Nuno Oliveira dos José Pinhal Post-Mortem Experience | clicar aqui
Toda a gente a dançar, sorrisos, abraços, não se via uma vivalma parada naquele recinto, e muito culpa da incrível interpretação e arranjos ligeiramente mais pop que os Post-Mortem Experience têm vindo a levar um pouco por todo o país.
Pouco faltava para o final do concerto quando “Tu És a Que Eu Quero (Tu Não Prendas o Cabelo”, começou a deambular por todos nós e ai foi a explosão, como se tratasse de um dos maiores hits algumas vez lançado (e será que não será?).

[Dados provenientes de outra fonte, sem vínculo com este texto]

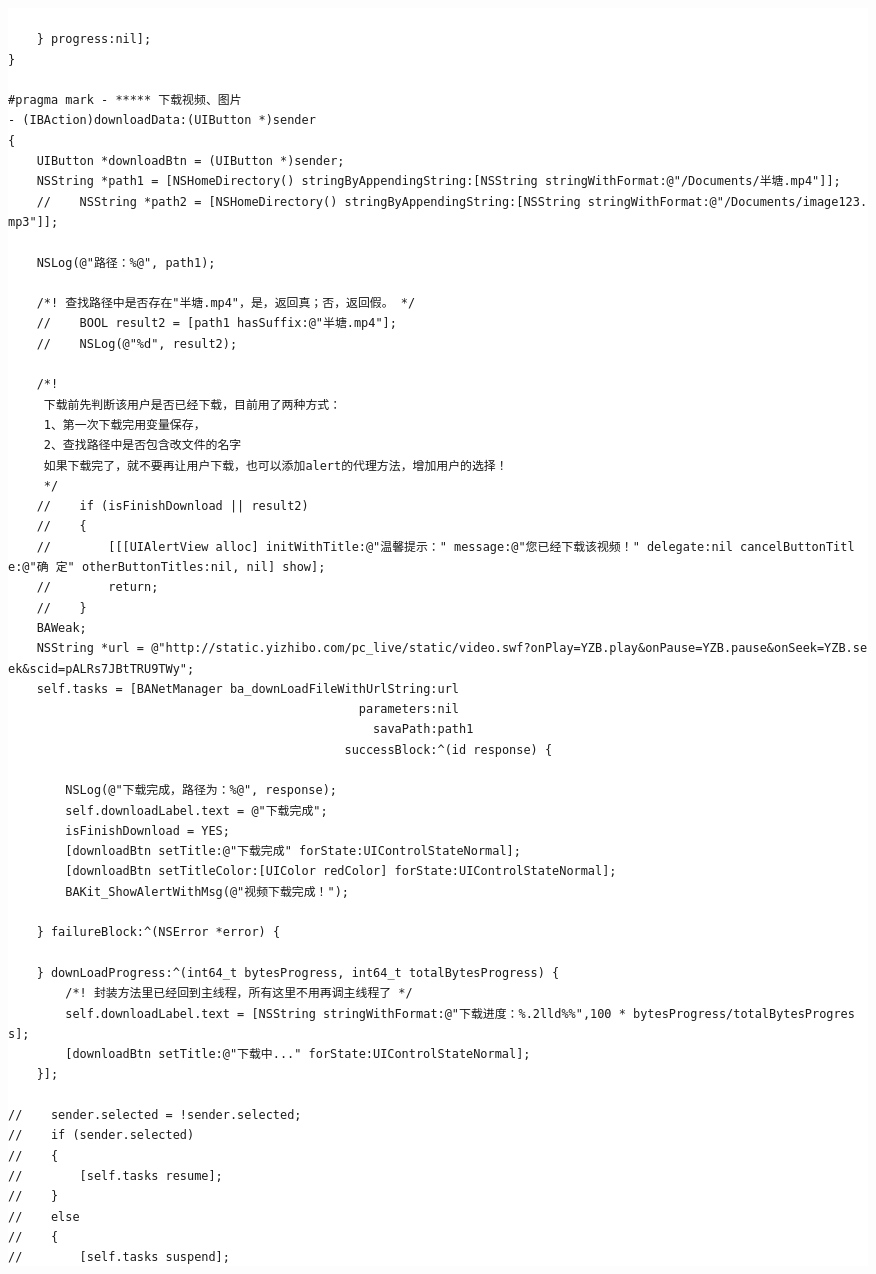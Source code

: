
 ```
        
    } progress:nil];
}

#pragma mark - ***** 下载视频、图片
- (IBAction)downloadData:(UIButton *)sender
{
    UIButton *downloadBtn = (UIButton *)sender;
    NSString *path1 = [NSHomeDirectory() stringByAppendingString:[NSString stringWithFormat:@"/Documents/半塘.mp4"]];
    //    NSString *path2 = [NSHomeDirectory() stringByAppendingString:[NSString stringWithFormat:@"/Documents/image123.mp3"]];
    
    NSLog(@"路径：%@", path1);
    
    /*! 查找路径中是否存在"半塘.mp4"，是，返回真；否，返回假。 */
    //    BOOL result2 = [path1 hasSuffix:@"半塘.mp4"];
    //    NSLog(@"%d", result2);
    
    /*!
     下载前先判断该用户是否已经下载，目前用了两种方式：
     1、第一次下载完用变量保存，
     2、查找路径中是否包含改文件的名字
     如果下载完了，就不要再让用户下载，也可以添加alert的代理方法，增加用户的选择！
     */
    //    if (isFinishDownload || result2)
    //    {
    //        [[[UIAlertView alloc] initWithTitle:@"温馨提示：" message:@"您已经下载该视频！" delegate:nil cancelButtonTitle:@"确 定" otherButtonTitles:nil, nil] show];
    //        return;
    //    }
    BAWeak;
    NSString *url = @"http://static.yizhibo.com/pc_live/static/video.swf?onPlay=YZB.play&onPause=YZB.pause&onSeek=YZB.seek&scid=pALRs7JBtTRU9TWy";
    self.tasks = [BANetManager ba_downLoadFileWithUrlString:url
                                                 parameters:nil
                                                   savaPath:path1
                                               successBlock:^(id response) {

        NSLog(@"下载完成，路径为：%@", response);
        self.downloadLabel.text = @"下载完成";
        isFinishDownload = YES;
        [downloadBtn setTitle:@"下载完成" forState:UIControlStateNormal];
        [downloadBtn setTitleColor:[UIColor redColor] forState:UIControlStateNormal];
        BAKit_ShowAlertWithMsg(@"视频下载完成！");
        
    } failureBlock:^(NSError *error) {
        
    } downLoadProgress:^(int64_t bytesProgress, int64_t totalBytesProgress) {
        /*! 封装方法里已经回到主线程，所有这里不用再调主线程了 */
        self.downloadLabel.text = [NSString stringWithFormat:@"下载进度：%.2lld%%",100 * bytesProgress/totalBytesProgress];
        [downloadBtn setTitle:@"下载中..." forState:UIControlStateNormal];
    }];
    
//    sender.selected = !sender.selected;
//    if (sender.selected)
//    {
//        [self.tasks resume];
//    }
//    else
//    {
//        [self.tasks suspend];
```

Entre moches, tentativas de crowdsurf e muitos corpos dançantes, começou-se a ouvir “José Pinhal, Imortal” vezes sem conta contagiando os milhares de festivaleiros, e mostrando ali que o fenómeno José Pinhal ultrapassou gerações passadas e marcará muitas outras no futuro.
David Machado dos José Pinhal Post-Mortem Experience | clicar aqui A energia já era muito pouca, mas a verdade é que passar aquelas duas noites no Rodellus, mais um ano, encheu-me o coração, sempre rodeado de amigos, rodeados de pessoas que erguem este festival no meio de um sítio tão genuíno e bonito que é Ruilhe, e que ano após ano, mostram que só volta ao Rodellus quem realmente não tem medo do campo.